═══ Source records ═══

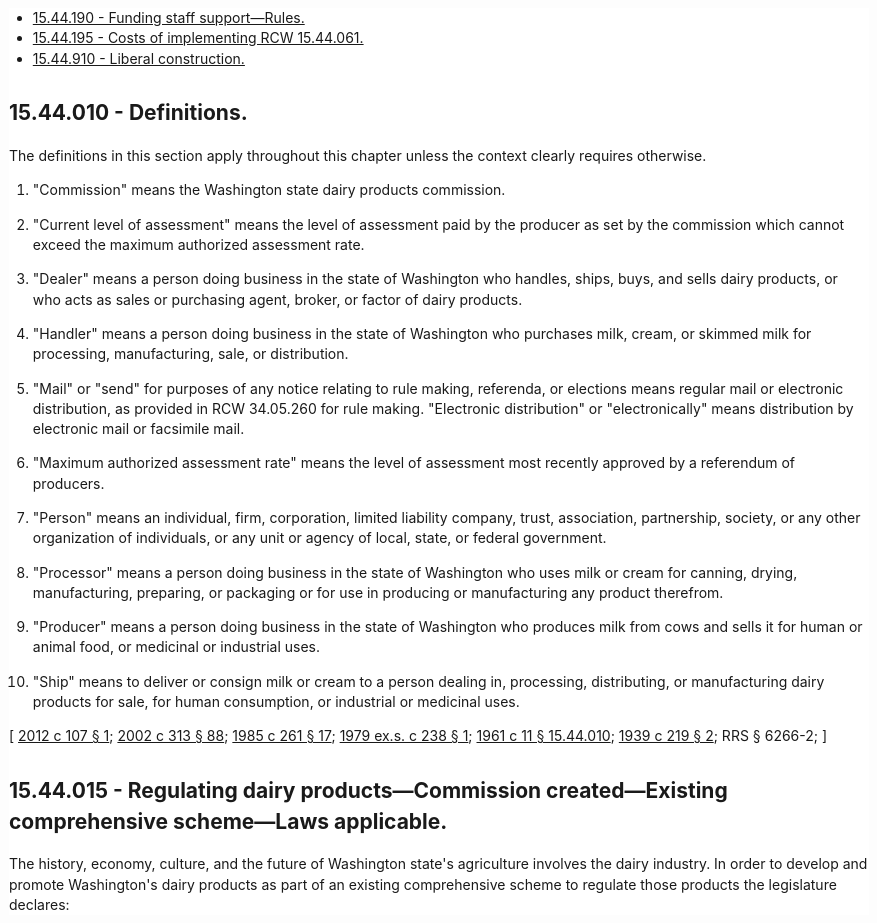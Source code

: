 * [15.44.190 - Funding staff support—Rules.](#1544190---funding-staff-supportrules)
* [15.44.195 - Costs of implementing RCW  15.44.061.](#1544195---costs-of-implementing-rcw--1544061)
* [15.44.910 - Liberal construction.](#1544910---liberal-construction)
## 15.44.010 - Definitions.
The definitions in this section apply throughout this chapter unless the context clearly requires otherwise.

1. "Commission" means the Washington state dairy products commission.

2. "Current level of assessment" means the level of assessment paid by the producer as set by the commission which cannot exceed the maximum authorized assessment rate.

3. "Dealer" means a person doing business in the state of Washington who handles, ships, buys, and sells dairy products, or who acts as sales or purchasing agent, broker, or factor of dairy products.

4. "Handler" means a person doing business in the state of Washington who purchases milk, cream, or skimmed milk for processing, manufacturing, sale, or distribution.

5. "Mail" or "send" for purposes of any notice relating to rule making, referenda, or elections means regular mail or electronic distribution, as provided in RCW 34.05.260 for rule making. "Electronic distribution" or "electronically" means distribution by electronic mail or facsimile mail.

6. "Maximum authorized assessment rate" means the level of assessment most recently approved by a referendum of producers.

7. "Person" means an individual, firm, corporation, limited liability company, trust, association, partnership, society, or any other organization of individuals, or any unit or agency of local, state, or federal government.

8. "Processor" means a person doing business in the state of Washington who uses milk or cream for canning, drying, manufacturing, preparing, or packaging or for use in producing or manufacturing any product therefrom.

9. "Producer" means a person doing business in the state of Washington who produces milk from cows and sells it for human or animal food, or medicinal or industrial uses.

10. "Ship" means to deliver or consign milk or cream to a person dealing in, processing, distributing, or manufacturing dairy products for sale, for human consumption, or industrial or medicinal uses.

\[ [2012 c 107 § 1](http://lawfilesext.leg.wa.gov/biennium/2011-12/Pdf/Bills/Session%20Laws/House/2367-S.SL.pdf?cite=2012%20c%20107%20§%201); [2002 c 313 § 88](http://lawfilesext.leg.wa.gov/biennium/2001-02/Pdf/Bills/Session%20Laws/House/2688-S.SL.pdf?cite=2002%20c%20313%20§%2088); [1985 c 261 § 17](http://leg.wa.gov/CodeReviser/documents/sessionlaw/1985c261.pdf?cite=1985%20c%20261%20§%2017); [1979 ex.s. c 238 § 1](http://leg.wa.gov/CodeReviser/documents/sessionlaw/1979ex1c238.pdf?cite=1979%20ex.s.%20c%20238%20§%201); [1961 c 11 § 15.44.010](http://leg.wa.gov/CodeReviser/documents/sessionlaw/1961c11.pdf?cite=1961%20c%2011%20§%2015.44.010); [1939 c 219 § 2](http://leg.wa.gov/CodeReviser/documents/sessionlaw/1939c219.pdf?cite=1939%20c%20219%20§%202); RRS § 6266-2; \]

## 15.44.015 - Regulating dairy products—Commission created—Existing comprehensive scheme—Laws applicable.
The history, economy, culture, and the future of Washington state's agriculture involves the dairy industry. In order to develop and promote Washington's dairy products as part of an existing comprehensive scheme to regulate those products the legislature declares:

═══

Nothing but the records, copied exactly and stripped of pictures, should be returned.

Source code

: * [15.44.190 - Funding staff support—Rules.](#1544190---funding-staff-supportrules)
* [15.44.195 - Costs of implementing RCW  15.44.061.](#1544195---costs-of-implementing-rcw--1544061)
* [15.44.910 - Liberal construction.](#1544910---liberal-construction)
## 15.44.010 - Definitions.
The definitions in this section apply throughout this chapter unless the context clearly requires otherwise.

1. "Commission" means the Washington state dairy products commission.

2. "Current level of assessment" means the level of assessment paid by the producer as set by the commission which cannot exceed the maximum authorized assessment rate.

3. "Dealer" means a person doing business in the state of Washington who handles, ships, buys, and sells dairy products, or who acts as sales or purchasing agent, broker, or factor of dairy products.

4. "Handler" means a person doing business in the state of Washington who purchases milk, cream, or skimmed milk for processing, manufacturing, sale, or distribution.

5. "Mail" or "send" for purposes of any notice relating to rule making, referenda, or elections means regular mail or electronic distribution, as provided in RCW 34.05.260 for rule making. "Electronic distribution" or "electronically" means distribution by electronic mail or facsimile mail.

6. "Maximum authorized assessment rate" means the level of assessment most recently approved by a referendum of producers.

7. "Person" means an individual, firm, corporation, limited liability company, trust, association, partnership, society, or any other organization of individuals, or any unit or agency of local, state, or federal government.

8. "Processor" means a person doing business in the state of Washington who uses milk or cream for canning, drying, manufacturing, preparing, or packaging or for use in producing or manufacturing any product therefrom.

9. "Producer" means a person doing business in the state of Washington who produces milk from cows and sells it for human or animal food, or medicinal or industrial uses.

10. "Ship" means to deliver or consign milk or cream to a person dealing in, processing, distributing, or manufacturing dairy products for sale, for human consumption, or industrial or medicinal uses.

\[ [2012 c 107 § 1](http://lawfilesext.leg.wa.gov/biennium/2011-12/Pdf/Bills/Session%20Laws/House/2367-S.SL.pdf?cite=2012%20c%20107%20§%201); [2002 c 313 § 88](http://lawfilesext.leg.wa.gov/biennium/2001-02/Pdf/Bills/Session%20Laws/House/2688-S.SL.pdf?cite=2002%20c%20313%20§%2088); [1985 c 261 § 17](http://leg.wa.gov/CodeReviser/documents/sessionlaw/1985c261.pdf?cite=1985%20c%20261%20§%2017); [1979 ex.s. c 238 § 1](http://leg.wa.gov/CodeReviser/documents/sessionlaw/1979ex1c238.pdf?cite=1979%20ex.s.%20c%20238%20§%201); [1961 c 11 § 15.44.010](http://leg.wa.gov/CodeReviser/documents/sessionlaw/1961c11.pdf?cite=1961%20c%2011%20§%2015.44.010); [1939 c 219 § 2](http://leg.wa.gov/CodeReviser/documents/sessionlaw/1939c219.pdf?cite=1939%20c%20219%20§%202); RRS § 6266-2; \]

## 15.44.015 - Regulating dairy products—Commission created—Existing comprehensive scheme—Laws applicable.
The history, economy, culture, and the future of Washington state's agriculture involves the dairy industry. In order to develop and promote Washington's dairy products as part of an existing comprehensive scheme to regulate those products the legislature declares:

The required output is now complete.